=== GIVEN RECORDS ===
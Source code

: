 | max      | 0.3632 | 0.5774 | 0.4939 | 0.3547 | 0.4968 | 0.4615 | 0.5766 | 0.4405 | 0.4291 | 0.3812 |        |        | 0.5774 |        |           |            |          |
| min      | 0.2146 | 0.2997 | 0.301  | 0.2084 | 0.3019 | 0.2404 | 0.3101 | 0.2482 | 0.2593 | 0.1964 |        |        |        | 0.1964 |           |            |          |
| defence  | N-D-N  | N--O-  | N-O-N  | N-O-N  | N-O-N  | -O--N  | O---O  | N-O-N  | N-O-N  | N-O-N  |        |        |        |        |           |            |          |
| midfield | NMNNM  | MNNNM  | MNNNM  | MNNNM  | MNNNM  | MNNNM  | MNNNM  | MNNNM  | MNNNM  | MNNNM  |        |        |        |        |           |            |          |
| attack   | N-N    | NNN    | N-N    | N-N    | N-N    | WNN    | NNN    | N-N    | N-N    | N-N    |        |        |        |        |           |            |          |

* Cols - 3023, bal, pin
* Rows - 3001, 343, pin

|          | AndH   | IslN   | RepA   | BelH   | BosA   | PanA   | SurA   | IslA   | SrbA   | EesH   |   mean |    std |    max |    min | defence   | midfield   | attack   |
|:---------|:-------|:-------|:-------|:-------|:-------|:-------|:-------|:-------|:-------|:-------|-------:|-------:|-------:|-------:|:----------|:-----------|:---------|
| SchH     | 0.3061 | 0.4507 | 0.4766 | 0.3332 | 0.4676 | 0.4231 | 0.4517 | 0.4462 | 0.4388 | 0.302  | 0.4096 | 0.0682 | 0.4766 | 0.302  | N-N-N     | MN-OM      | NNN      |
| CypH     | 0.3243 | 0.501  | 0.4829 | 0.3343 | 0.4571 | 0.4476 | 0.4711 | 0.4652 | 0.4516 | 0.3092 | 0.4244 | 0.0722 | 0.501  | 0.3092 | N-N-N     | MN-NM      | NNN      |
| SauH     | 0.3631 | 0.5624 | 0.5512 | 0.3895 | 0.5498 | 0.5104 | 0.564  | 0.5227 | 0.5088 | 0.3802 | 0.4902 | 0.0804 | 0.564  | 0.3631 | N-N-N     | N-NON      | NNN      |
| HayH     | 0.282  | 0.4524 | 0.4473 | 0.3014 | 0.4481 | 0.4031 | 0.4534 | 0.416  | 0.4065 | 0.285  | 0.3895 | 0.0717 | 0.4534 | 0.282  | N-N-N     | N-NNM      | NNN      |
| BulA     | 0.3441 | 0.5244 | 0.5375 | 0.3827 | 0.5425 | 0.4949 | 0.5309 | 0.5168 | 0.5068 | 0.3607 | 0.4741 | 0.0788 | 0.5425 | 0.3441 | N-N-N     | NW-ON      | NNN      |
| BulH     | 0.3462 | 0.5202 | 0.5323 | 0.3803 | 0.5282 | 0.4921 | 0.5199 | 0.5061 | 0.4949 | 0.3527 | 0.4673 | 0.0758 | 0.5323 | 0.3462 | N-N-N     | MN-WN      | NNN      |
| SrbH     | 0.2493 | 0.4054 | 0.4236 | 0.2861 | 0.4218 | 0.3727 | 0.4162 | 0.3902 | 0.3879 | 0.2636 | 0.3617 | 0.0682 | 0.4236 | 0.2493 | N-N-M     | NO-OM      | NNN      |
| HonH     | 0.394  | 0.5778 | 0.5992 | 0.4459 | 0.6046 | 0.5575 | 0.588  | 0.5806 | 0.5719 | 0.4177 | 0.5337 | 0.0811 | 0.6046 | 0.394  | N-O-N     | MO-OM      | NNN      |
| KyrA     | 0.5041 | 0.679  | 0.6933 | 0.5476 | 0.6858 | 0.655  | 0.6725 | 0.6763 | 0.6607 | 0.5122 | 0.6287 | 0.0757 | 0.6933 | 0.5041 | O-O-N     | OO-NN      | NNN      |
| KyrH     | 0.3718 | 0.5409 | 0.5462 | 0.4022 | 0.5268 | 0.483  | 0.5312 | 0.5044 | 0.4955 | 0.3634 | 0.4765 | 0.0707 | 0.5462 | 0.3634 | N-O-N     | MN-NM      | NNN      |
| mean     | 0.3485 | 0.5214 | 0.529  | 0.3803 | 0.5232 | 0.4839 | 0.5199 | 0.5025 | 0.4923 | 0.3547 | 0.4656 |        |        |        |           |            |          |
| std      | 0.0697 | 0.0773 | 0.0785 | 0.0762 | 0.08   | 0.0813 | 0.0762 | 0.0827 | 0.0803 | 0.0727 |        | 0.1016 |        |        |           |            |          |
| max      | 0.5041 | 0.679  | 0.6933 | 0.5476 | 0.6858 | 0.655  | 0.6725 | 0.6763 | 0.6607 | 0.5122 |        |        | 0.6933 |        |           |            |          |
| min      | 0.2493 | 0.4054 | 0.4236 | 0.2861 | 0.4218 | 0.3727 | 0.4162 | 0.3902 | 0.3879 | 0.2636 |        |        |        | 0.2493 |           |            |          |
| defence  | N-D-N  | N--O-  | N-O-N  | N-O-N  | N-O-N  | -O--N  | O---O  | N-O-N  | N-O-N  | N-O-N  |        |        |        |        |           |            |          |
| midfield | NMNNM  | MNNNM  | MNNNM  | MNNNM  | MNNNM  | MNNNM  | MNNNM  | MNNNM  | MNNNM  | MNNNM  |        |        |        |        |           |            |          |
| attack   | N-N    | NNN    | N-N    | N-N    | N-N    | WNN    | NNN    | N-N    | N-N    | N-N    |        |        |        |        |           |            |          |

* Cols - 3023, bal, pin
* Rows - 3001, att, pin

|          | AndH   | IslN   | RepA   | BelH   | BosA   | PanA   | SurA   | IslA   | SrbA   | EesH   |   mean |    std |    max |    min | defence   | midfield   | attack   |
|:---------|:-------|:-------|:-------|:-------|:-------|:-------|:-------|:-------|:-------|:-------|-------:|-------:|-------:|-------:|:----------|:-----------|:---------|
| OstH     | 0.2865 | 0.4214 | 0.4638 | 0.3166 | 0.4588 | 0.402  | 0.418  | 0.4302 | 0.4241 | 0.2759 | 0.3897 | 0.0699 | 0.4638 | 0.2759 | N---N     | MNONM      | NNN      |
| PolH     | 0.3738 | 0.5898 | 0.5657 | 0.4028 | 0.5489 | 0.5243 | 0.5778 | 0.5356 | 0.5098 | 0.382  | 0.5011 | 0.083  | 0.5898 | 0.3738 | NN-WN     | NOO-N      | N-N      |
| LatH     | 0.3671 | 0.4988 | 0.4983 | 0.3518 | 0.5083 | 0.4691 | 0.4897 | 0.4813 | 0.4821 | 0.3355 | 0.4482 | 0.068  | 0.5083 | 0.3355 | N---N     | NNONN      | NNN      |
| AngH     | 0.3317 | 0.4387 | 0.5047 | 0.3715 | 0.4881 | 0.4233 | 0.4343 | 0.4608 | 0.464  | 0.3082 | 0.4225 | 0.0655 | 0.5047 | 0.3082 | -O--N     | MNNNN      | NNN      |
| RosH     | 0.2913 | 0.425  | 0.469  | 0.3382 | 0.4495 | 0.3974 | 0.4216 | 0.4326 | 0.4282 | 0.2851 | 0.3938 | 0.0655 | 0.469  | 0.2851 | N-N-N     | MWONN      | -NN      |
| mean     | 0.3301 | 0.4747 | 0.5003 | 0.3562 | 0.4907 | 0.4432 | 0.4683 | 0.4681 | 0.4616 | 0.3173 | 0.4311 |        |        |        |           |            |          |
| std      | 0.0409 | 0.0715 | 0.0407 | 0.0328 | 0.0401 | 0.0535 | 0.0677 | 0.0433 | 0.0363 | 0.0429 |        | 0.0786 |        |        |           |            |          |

=== WHAT YOU NEED TO DO ===
Among the records above, repeat exactly the line with "0.2636 | 0.3617", the line with "0.0697 | 0.0773", and every line in between, and only those.

=== TASK OUTPUT ===
| SrbH     | 0.2493 | 0.4054 | 0.4236 | 0.2861 | 0.4218 | 0.3727 | 0.4162 | 0.3902 | 0.3879 | 0.2636 | 0.3617 | 0.0682 | 0.4236 | 0.2493 | N-N-M     | NO-OM      | NNN      |
| HonH     | 0.394  | 0.5778 | 0.5992 | 0.4459 | 0.6046 | 0.5575 | 0.588  | 0.5806 | 0.5719 | 0.4177 | 0.5337 | 0.0811 | 0.6046 | 0.394  | N-O-N     | MO-OM      | NNN      |
| KyrA     | 0.5041 | 0.679  | 0.6933 | 0.5476 | 0.6858 | 0.655  | 0.6725 | 0.6763 | 0.6607 | 0.5122 | 0.6287 | 0.0757 | 0.6933 | 0.5041 | O-O-N     | OO-NN      | NNN      |
| KyrH     | 0.3718 | 0.5409 | 0.5462 | 0.4022 | 0.5268 | 0.483  | 0.5312 | 0.5044 | 0.4955 | 0.3634 | 0.4765 | 0.0707 | 0.5462 | 0.3634 | N-O-N     | MN-NM      | NNN      |
| mean     | 0.3485 | 0.5214 | 0.529  | 0.3803 | 0.5232 | 0.4839 | 0.5199 | 0.5025 | 0.4923 | 0.3547 | 0.4656 |        |        |        |           |            |          |
| std      | 0.0697 | 0.0773 | 0.0785 | 0.0762 | 0.08   | 0.0813 | 0.0762 | 0.0827 | 0.0803 | 0.0727 |        | 0.1016 |        |        |           |            |          |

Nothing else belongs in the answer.